Soweit die Kammer für Bau- und Architektensachen über eine ausreichende eigene Sachkunde verfügt, ist die Einholung eines Gutachtens nicht erforderlich."

6. In § 140a Absatz 3 Satz 1, Absatz 4 Satz 1 sowie Absatz 5 werden jeweils nach dem Wort "eingerichtet" die Wörter "oder für Strafsachen zuständig" eingefügt.

Artikel 2
Änderung der Zivilprozessordnung

Die Zivilprozessordnung in der Fassung der Bekanntmachung vom 5. Dezember 2005 (BGBl.

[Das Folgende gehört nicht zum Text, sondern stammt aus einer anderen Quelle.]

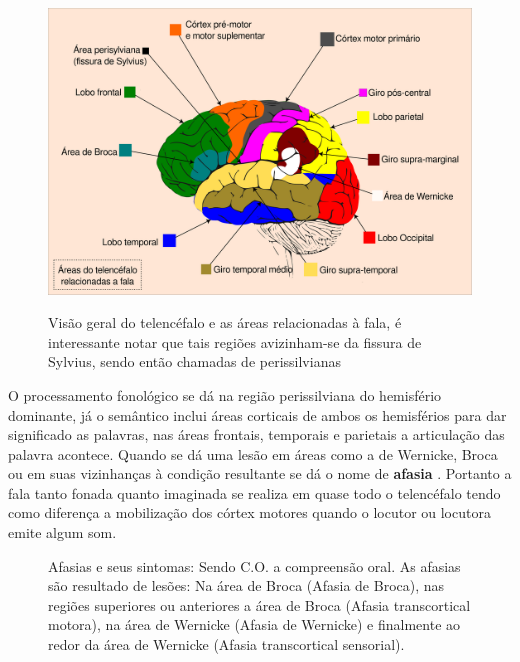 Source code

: 			\begin{figure}[p]
				\centering
				\caption[Visão geral do telencéfalo]{Visão geral do telencéfalo e as áreas relacionadas à fala, é interessante notar que tais regiões avizinham-se da fissura de Sylvius, sendo então chamadas de perissilvianas \cite{pinto2012manual}}
				\includegraphics[angle=-90,width=.76\paperwidth,keepaspectratio]{images/teleencefaloTudo}
				\label{fig:teleencefalotudo}
			\end{figure}
			
			\par O processamento fonológico se dá na região perissilviana do hemisfério dominante, já o semântico inclui áreas corticais de ambos os hemisférios para dar significado as palavras, nas áreas frontais, temporais e parietais a articulação das palavra acontece. Quando se dá uma lesão em áreas como a de Wernicke, Broca ou em suas vizinhanças à condição resultante se dá o nome de \textbf{afasia} \cite{pinto2012manual}. Portanto  a fala tanto fonada quanto imaginada se realiza em quase todo o telencéfalo tendo como diferença a mobilização dos córtex motores quando o locutor ou locutora emite algum som.
			
			\begin{figure}[h]
				\centering
				\caption[Afasias e seus sintomas]{Afasias e seus sintomas: Sendo C.O. a compreensão oral. As afasias são resultado de lesões: Na área de Broca (Afasia de Broca), nas regiões superiores ou anteriores a área de Broca (Afasia transcortical motora), na área de Wernicke (Afasia de Wernicke) e finalmente ao redor da área de Wernicke (Afasia transcortical sensorial).}
				
			\end{figure}



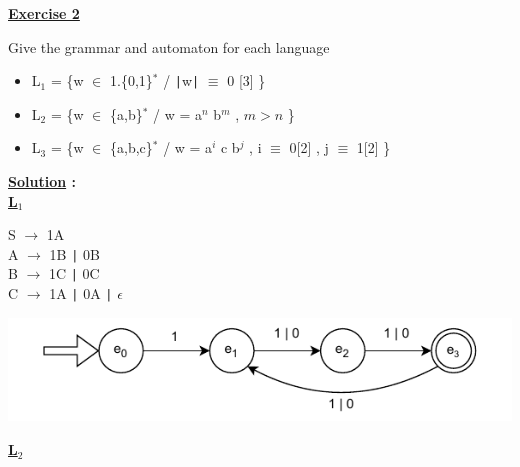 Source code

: \newpage

\begin{center}
    \Huge{\textbf{\underline{Exercise 2}}}
\end{center}

\vspace{0.5cm}
Give the grammar and automaton for each language
\begin{itemize}
    \item L\(_1\) = \{w \(\in\) 1.\{0,1\}\(^{*}\) / \texttt{|}w\texttt{|} \(\equiv\) 0 [3]  \}
    \item L\(_2\) = \{w \(\in\) \{a,b\}\(^{*}\) / w = a\(^{n}\) b\(^{m}\) , \(m > n \)  \}
    \item L\(_3\) = \{w \(\in\) \{a,b,c\}\(^{*}\) / w = a\(^{i}\) c b\(^{j}\) , i \(\equiv\) 0[2] , j \(\equiv\) 1[2]  \}
\end{itemize}

\vspace{1cm}

\textbf{\underline{\Large{Solution}} :}\\[0.4cm]
\textbf{\underline{L\(_1\)}}

    \vspace{0.3cm}

    \hspace{1.5cm}
\noindent
\begin{minipage}{0.4\textwidth}
    S \(\to\) 1A\\[0.1cm]
    A \(\to\) 1B \texttt{|} 0B\\[0.1cm]
    B \(\to\) 1C \texttt{|} 0C\\[0.1cm]
    C \(\to\) 1A \texttt{|} 0A \texttt{|} \(\epsilon\)
\end{minipage}%
\hspace{-1cm}
\begin{minipage}{0.5\textwidth}
    \centering
    \includegraphics[width=\textwidth]{Exercices/EX2/ex2.1.drawio.pdf}
\end{minipage}

\vspace{1.5cm}
\textbf{\underline{L\(_2\)}}

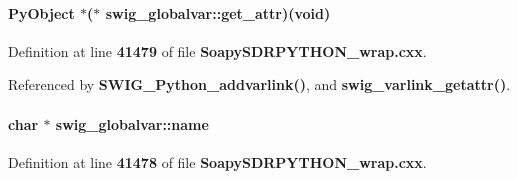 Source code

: \paragraph[{get\+\_\+attr}]{\setlength{\rightskip}{0pt plus 5cm}Py\+Object $\ast$($\ast$ swig\+\_\+globalvar\+::get\+\_\+attr)({\bf void})}\label{structswig__globalvar_a493a5974e1e2509ba48001f1a53d26ae}


Definition at line {\bf 41479} of file {\bf Soapy\+S\+D\+R\+P\+Y\+T\+H\+O\+N\+\_\+wrap.\+cxx}.



Referenced by {\bf S\+W\+I\+G\+\_\+\+Python\+\_\+addvarlink()}, and {\bf swig\+\_\+varlink\+\_\+getattr()}.

\paragraph[{name}]{\setlength{\rightskip}{0pt plus 5cm}char $\ast$ swig\+\_\+globalvar\+::name}\label{structswig__globalvar_afbf8fc90fadf3be87612f68d2af889f7}


Definition at line {\bf 41478} of file {\bf Soapy\+S\+D\+R\+P\+Y\+T\+H\+O\+N\+\_\+wrap.\+cxx}.



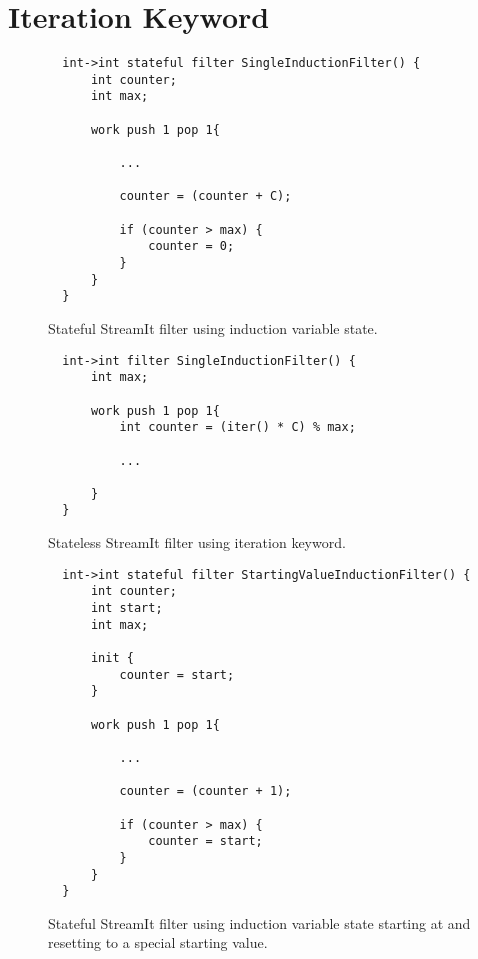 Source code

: \section{Iteration Keyword}

\begin{figure}[t]
{\eightpoint
\begin{verbatim}
  int->int stateful filter SingleInductionFilter() {
      int counter;
      int max;
  
      work push 1 pop 1{

          ...

          counter = (counter + C);

          if (counter > max) {
              counter = 0;
          } 
      }
  }
\end{verbatim}
\caption{Stateful StreamIt filter using induction variable state.\protect\label{fig:transform-before-simple}}}
\end{figure}

\begin{figure}[t]
{\eightpoint
\begin{verbatim}
  int->int filter SingleInductionFilter() {
      int max;
  
      work push 1 pop 1{
          int counter = (iter() * C) % max;

          ...

      }
  }
\end{verbatim}
\caption{Stateless StreamIt filter using iteration keyword.\protect\label{fig:transform-after-simple}}}
\end{figure}


\begin{figure}[t]
{\eightpoint
\begin{verbatim}
  int->int stateful filter StartingValueInductionFilter() {
      int counter;
      int start;
      int max;

      init {
          counter = start;
      }
  
      work push 1 pop 1{

          ...

          counter = (counter + 1);

          if (counter > max) {
              counter = start;
          } 
      }
  }
\end{verbatim}
\caption{Stateful StreamIt filter using induction variable state starting at and resetting to a special starting value.\protect\label{fig:transform-before-starting}}}
\end{figure}

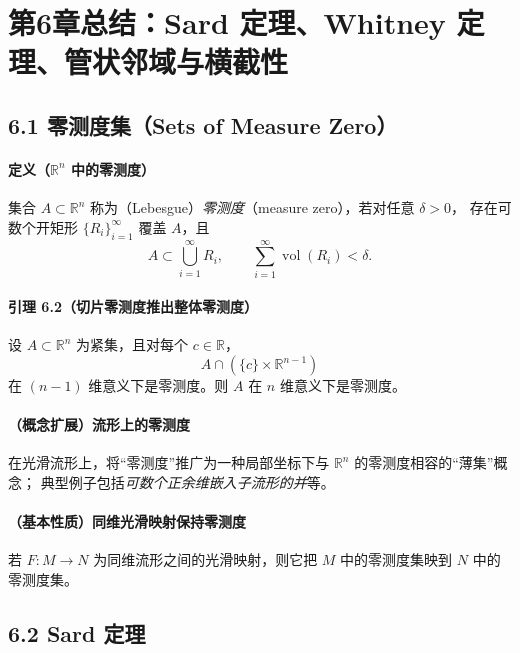 \documentclass[11pt,a4paper]{article}
\begin{document}

\section*{第6章总结：Sard 定理、Whitney 定理、管状邻域与横截性}

\subsection*{6.1 零测度集（Sets of Measure Zero）}

\paragraph{定义（$\mathbb R^n$ 中的零测度）}
集合 $A\subset\mathbb R^n$ 称为（Lebesgue）\emph{零测度}（measure zero），若对任意 $\delta>0$，
存在可数个开矩形 $\{R_i\}_{i=1}^\infty$ 覆盖 $A$，且
\[
A\subset \bigcup_{i=1}^\infty R_i,\qquad \sum_{i=1}^\infty \operatorname{vol}(R_i)<\delta.
\]

\paragraph{引理 6.2（切片零测度推出整体零测度）}
设 $A\subset\mathbb R^n$ 为紧集，且对每个 $c\in\mathbb R$，
\[
A\cap(\{c\}\times\mathbb R^{n-1})
\]
在 $(n-1)$ 维意义下是零测度。则 $A$ 在 $n$ 维意义下是零测度。

\paragraph{（概念扩展）流形上的零测度}
在光滑流形上，将“零测度”推广为一种局部坐标下与 $\mathbb R^n$ 的零测度相容的“薄集”概念；
典型例子包括\emph{可数个正余维嵌入子流形的并}等。

\paragraph{（基本性质）同维光滑映射保持零测度}
若 $F:M\to N$ 为同维流形之间的光滑映射，则它把 $M$ 中的零测度集映到 $N$ 中的零测度集。

\subsection*{6.2 Sard 定理}
\end{document}
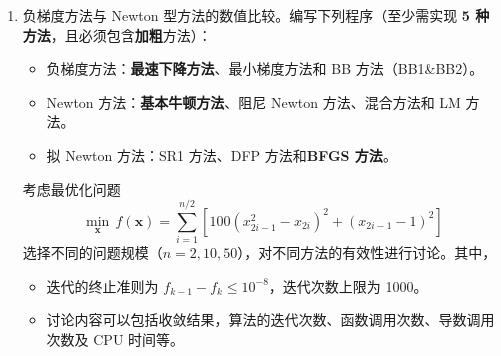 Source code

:\documentclass[cn,a4paper,12pt,founder,mtpro2]{elegantpaper}
\begin{document}
\begin{enumerate}
    \item 负梯度方法与 Newton 型方法的数值比较。编写下列程序（至少需实现 \textbf{5 种方法}，且必须包含\textbf{加粗}方法）：
          \begin{itemize}
              \item 负梯度方法：\textbf{最速下降方法}、最小梯度方法和 BB 方法（BB1\&BB2）。
              \item Newton 方法：\textbf{基本牛顿方法}、阻尼 Newton 方法、混合方法和 LM 方法。
              \item 拟 Newton 方法：SR1 方法、DFP 方法和\textbf{BFGS 方法}。
          \end{itemize}

          考虑最优化问题
          \begin{equation}
              \min_{\mathbf{x}}\,f(\mathbf{x})=\sum_{i=1}^{n/2}\left[100\left(x_{2i-1}^{2}-x_{2i}\right)^{2}+\left(x_{2i-1}-1\right)^{2}\right]
          \end{equation}
          选择不同的问题规模（$n=2,10,50$），对不同方法的有效性进行讨论。其中，
          \begin{itemize}
              \item 迭代的终止准则为 $f_{k-1}-f_{k}\leq 10^{-8}$，迭代次数上限为 1000。
              \item 讨论内容可以包括收敛结果，算法的迭代次数、函数调用次数、导数调用次数及 CPU 时间等。
          \end{itemize}


\end{enumerate}
\end{document}
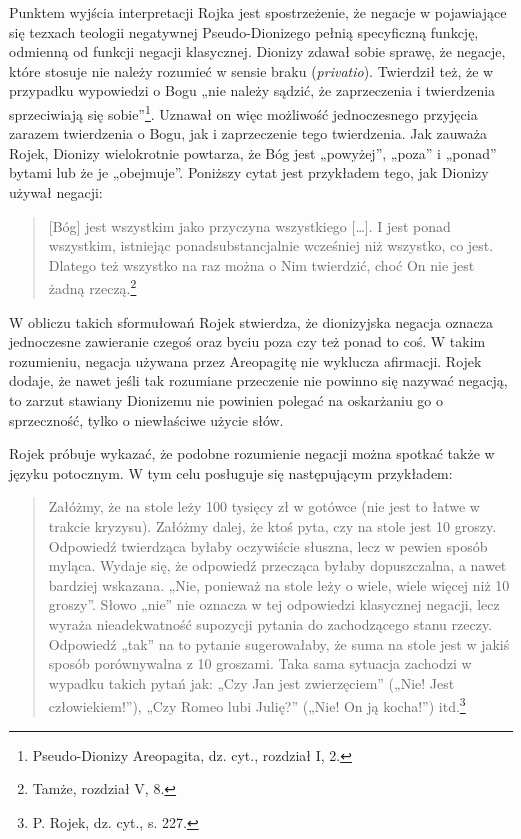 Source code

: Punktem wyjścia interpretacji Rojka jest spostrzeżenie, że negacje w
pojawiające się tezxach teologii negatywnej Pseudo-Dionizego pełnią
specyficzną funkcję, odmienną od funkcji negacji klasycznej. Dionizy
zdawał sobie sprawę, że negacje, które stosuje nie należy rozumieć w
sensie braku (\textit{privatio}). Twierdził też, że w przypadku
wypowiedzi o Bogu „nie należy sądzić, że zaprzeczenia i twierdzenia
sprzeciwiają się sobie”\footnote{Pseudo-Dionizy Areopagita, dz. cyt.,
rozdział I, 2. }. Uznawał on więc możliwość jednoczesnego przyjęcia
zarazem twierdzenia o Bogu, jak i zaprzeczenie tego twierdzenia. Jak
zauważa Rojek, Dionizy wielokrotnie powtarza, że Bóg jest „powyżej”,
„poza” i „ponad” bytami lub że je „obejmuje”. Poniższy cytat jest
przykładem tego, jak Dionizy używał negacji:



\begin{quote}
    [Bóg] jest wszystkim jako przyczyna wszystkiego […]. I jest ponad
wszystkim, istniejąc ponadsubstancjalnie wcześniej niż wszystko, co
jest. Dlatego też wszystko na raz można o Nim twierdzić, choć On nie
jest żadną rzeczą.\footnote{Tamże, rozdział V, 8. }
\end{quote}





W obliczu takich sformułowań Rojek stwierdza, że dionizyjska negacja
oznacza jednoczesne zawieranie czegoś oraz byciu poza czy też ponad to
coś. W takim rozumieniu, negacja używana przez Areopagitę nie wyklucza
afirmacji. Rojek dodaje, że nawet jeśli tak rozumiane przeczenie nie
powinno się nazywać negacją, to zarzut stawiany Dionizemu nie powinien
polegać na oskarżaniu go o sprzeczność, tylko o niewłaściwe użycie
słów.

Rojek próbuje wykazać, że podobne rozumienie negacji można spotkać także
w języku potocznym. W tym celu posługuje się następującym przykładem:

\begin{quote}
    Załóżmy, że na stole leży 100 tysięcy zł w gotówce (nie jest to łatwe w
trakcie kryzysu). Załóżmy dalej, że ktoś pyta, czy na stole jest 10
groszy. Odpowiedź twierdząca byłaby oczywiście słuszna, lecz w pewien
sposób myląca. Wydaje się, że odpowiedź przecząca byłaby dopuszczalna,
a nawet bardziej wskazana. „Nie, ponieważ na stole leży o wiele, wiele
więcej niż 10 groszy”. Słowo „nie” nie oznacza w tej odpowiedzi
klasycznej negacji, lecz wyraża nieadekwatność supozycji pytania do
zachodzącego stanu rzeczy. Odpowiedź „tak” na to pytanie sugerowałaby,
że suma na stole jest w jakiś sposób porównywalna z 10 groszami. Taka
sama sytuacja zachodzi w wypadku takich pytań jak: „Czy Jan jest
zwierzęciem” („Nie! Jest człowiekiem!”), „Czy Romeo lubi Julię?” („Nie!
On ją kocha!”) itd.\footnote{P. Rojek, dz. cyt., s. 227. }
\end{quote}






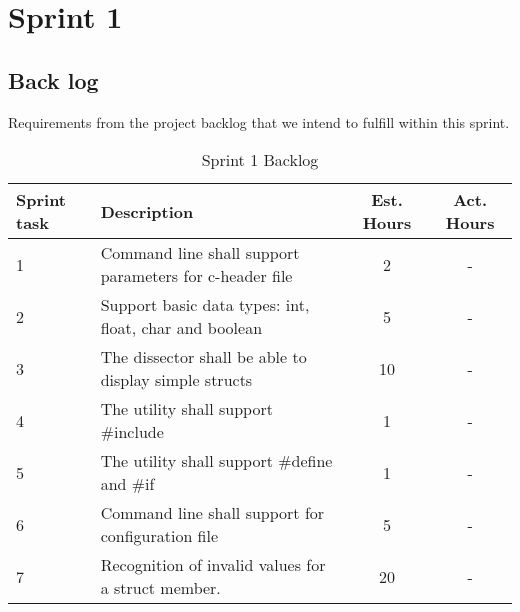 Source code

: \chapter{Sprint 1}

\section{Back log}
Requirements from the project backlog that we intend to fulfill within this sprint.

\begin{table}[ht] \center
\caption{Sprint 1 Backlog}
\begin{tabular}{p{1cm} p{6cm} c  c}
	Sprint task & Description & Est. Hours & Act. Hours \\
	\hline
	1 & Command line shall support parameters for c-header file & 2 & -\\
	2 & Support basic data types: int, float, char and boolean & 5 & -\\	
	3 & The dissector shall be able to display simple structs & 10 & -\\
	4 & The utility shall support \#include & 1 & -\\
	5 & The utility shall support \#define and \#if & 1 & -\\	
	6 & Command line shall support for configuration file & 5 & -\\
	7 & Recognition of invalid values for a struct member. & 20 & -\\
\end{tabular}
\end{table}

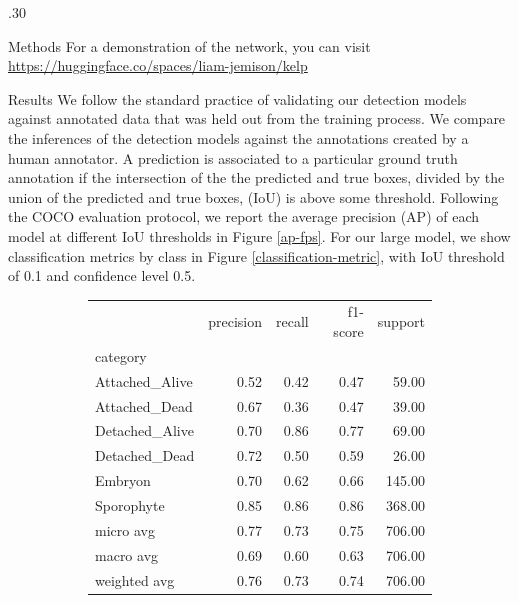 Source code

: \documentclass[12pt]{beamer}
\begin{document}
\begin{frame}{}
\begin{columns}[t]
\begin{column}{.30\linewidth}
\begin{block}{Methods}
            For a demonstration of the network, you can visit \url{https://huggingface.co/spaces/liam-jemison/kelp}
        \end{block}
    \begin{block}{Results}
    \vspace{1em}
            We follow the standard practice of validating our detection models against annotated data that was held out from the training process. We compare the inferences of the detection models against the annotations created by a human annotator. A prediction is associated to a particular ground truth annotation if the intersection of the the predicted and true boxes, divided by the union of the predicted and true boxes, (IoU) is above some threshold. Following the COCO evaluation protocol\cite{lin_microsoft_2015}, we report the average precision (AP) of each model at different IoU thresholds in Figure \ref{ap-fps}. 
     For our large model, we show classification metrics by class in Figure \ref{classification-metric}, with IoU threshold of 0.1 and confidence level 0.5. 
     \vspace{1em}
     \begin{figure}
     \begin{subfigure}[b]{0.49\linewidth}
         \begin{tabular}{lrrrr}
            \toprule
            {} &  precision &  recall &  f1-score &  support \\
            category       &            &         &           &          \\
            \midrule
            Attached\_Alive &       0.52 &    0.42 &      0.47 &    59.00 \\
            Attached\_Dead  &       0.67 &    0.36 &      0.47 &    39.00 \\
            Detached\_Alive &       0.70 &    0.86 &      0.77 &    69.00 \\
            Detached\_Dead  &       0.72 &    0.50 &      0.59 &    26.00 \\
            Embryon        &       0.70 &    0.62 &      0.66 &   145.00 \\
            Sporophyte     &       0.85 &    0.86 &      0.86 &   368.00 \\
            micro avg      &       0.77 &    0.73 &      0.75 &   706.00 \\
            macro avg      &       0.69 &    0.60 &      0.63 &   706.00 \\
            weighted avg   &       0.76 &    0.73 &      0.74 &   706.00 \\

\end{tabular}
\end{subfigure}
\end{figure}
\end{block}
\end{column}
\end{columns}
\end{frame}
\end{document}
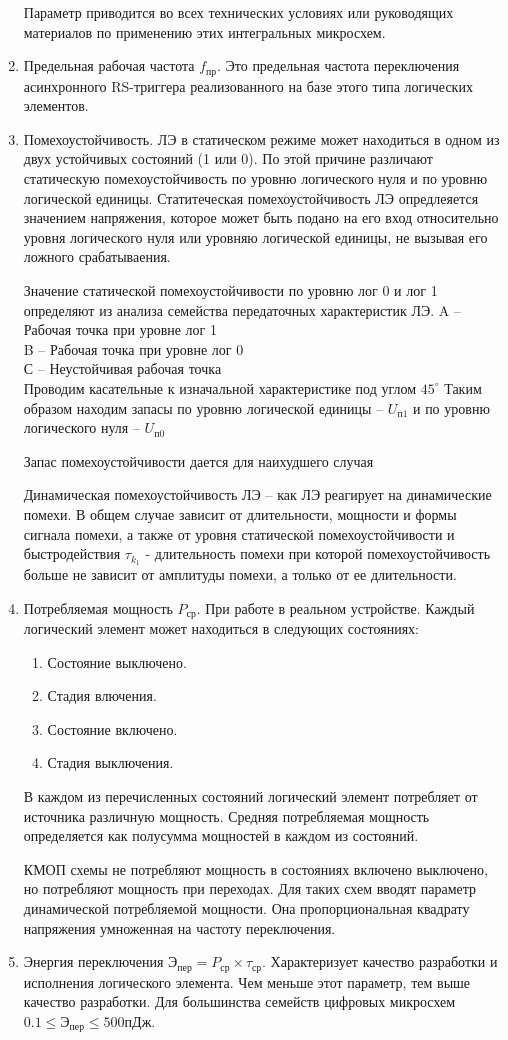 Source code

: \documentclass{article}
\begin{document}
\begin{enumerate}
	Параметр приводится во всех технических условиях или руководящих материалов по применению этих интегральных микросхем.
	\item Предельная рабочая частота $f_{пр}$. Это предельная частота переключения асинхронного RS-триггера реализованного на базе этого типа логических
	элементов. 
	\item Помехоустойчивость.
	ЛЭ в статическом режиме может находиться в одном из двух устойчивых состояний (1 или 0). По этой причине различают статическую помехоустойчивость по уровню логического нуля
	и по уровню логической единицы. Статитеческая помехоустойчивость ЛЭ опредлеяется значением напряжения, которое может быть подано на его вход относительно уровня логического
	нуля или уровняю логической единицы, не вызывая его ложного срабатываения.

	Значение статической помехоустойчивости по уровню лог 0 и лог 1 определяют из анализа семейства передаточных характеристик ЛЭ.
	A -- Рабочая точка при уровне лог 1\\
	B -- Рабочая точка при уровне лог 0\\
	С -- Неустойчивая рабочая точка\\
	Проводим касательные к изначальной характеристике под углом $45^{\circ}$
	Таким образом находим запасы по уровню логической единицы -- $U_{п1}$ и по уровню логического нуля -- $U_{п0}$

	Запас помехоустойчивости дается для наихудшего случая
	
	Динамическая помехоустойчивость ЛЭ -- как ЛЭ реагирует на динамические помехи. В общем случае зависит от длительности, мощности и формы сигнала помехи,
	а также от уровня статической помехоустойчивости и быстродействия
	$\tau_{k_1}$ - длительность помехи при которой помехоустойчивость больше не зависит от амплитуды помехи, а только от ее длительности.
	\item Потребляемая мощность $P_{ср}$. При работе в реальном устройстве. Каждый логический элемент может находиться в следующих состояниях:
	\begin{enumerate}
		\item Состояние выключено.
		\item Стадия влючения.
		\item Состояние включено.
		\item Стадия выключения.
	\end{enumerate}
	В каждом из перечисленных состояний логический элемент потребляет от источника различную мощность. Средняя потребляемая мощность определяется как
	полусумма мощностей в каждом из состояний.

	КМОП схемы не потребляют мощность в состояниях включено выключено, но потребляют мощность при переходах. Для таких схем вводят параметр динамической потребляемой мощности.
	Она пропорциональная квадрату напряжения умноженная на частоту переключения.
	\item Энергия переключения $Э_{пер} = P_{ср} \times \tau_{ср}$. Характеризует качество разработки и исполнения логического элемента. Чем меньше этот параметр, тем выше качество разработки.
	Для большинства семейств цифровых микросхем $0.1 \le Э_{пер} \le 500 пДж$.
\end{enumerate}
\end{document}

I S. 3202; 2006 I S. 431; 2007 I S. 1781), die zuletzt durch (BGBl. I S.) geändert worden ist, wird wie folgt geändert:

1. In der Inhaltsübersicht wird die Angabe zu § 349 wie folgt gefasst:

§ 1 349 Vorsitzender der Kammer für Handelssachen und Vorsitzender der Kammer für Bau- und Architektensachen"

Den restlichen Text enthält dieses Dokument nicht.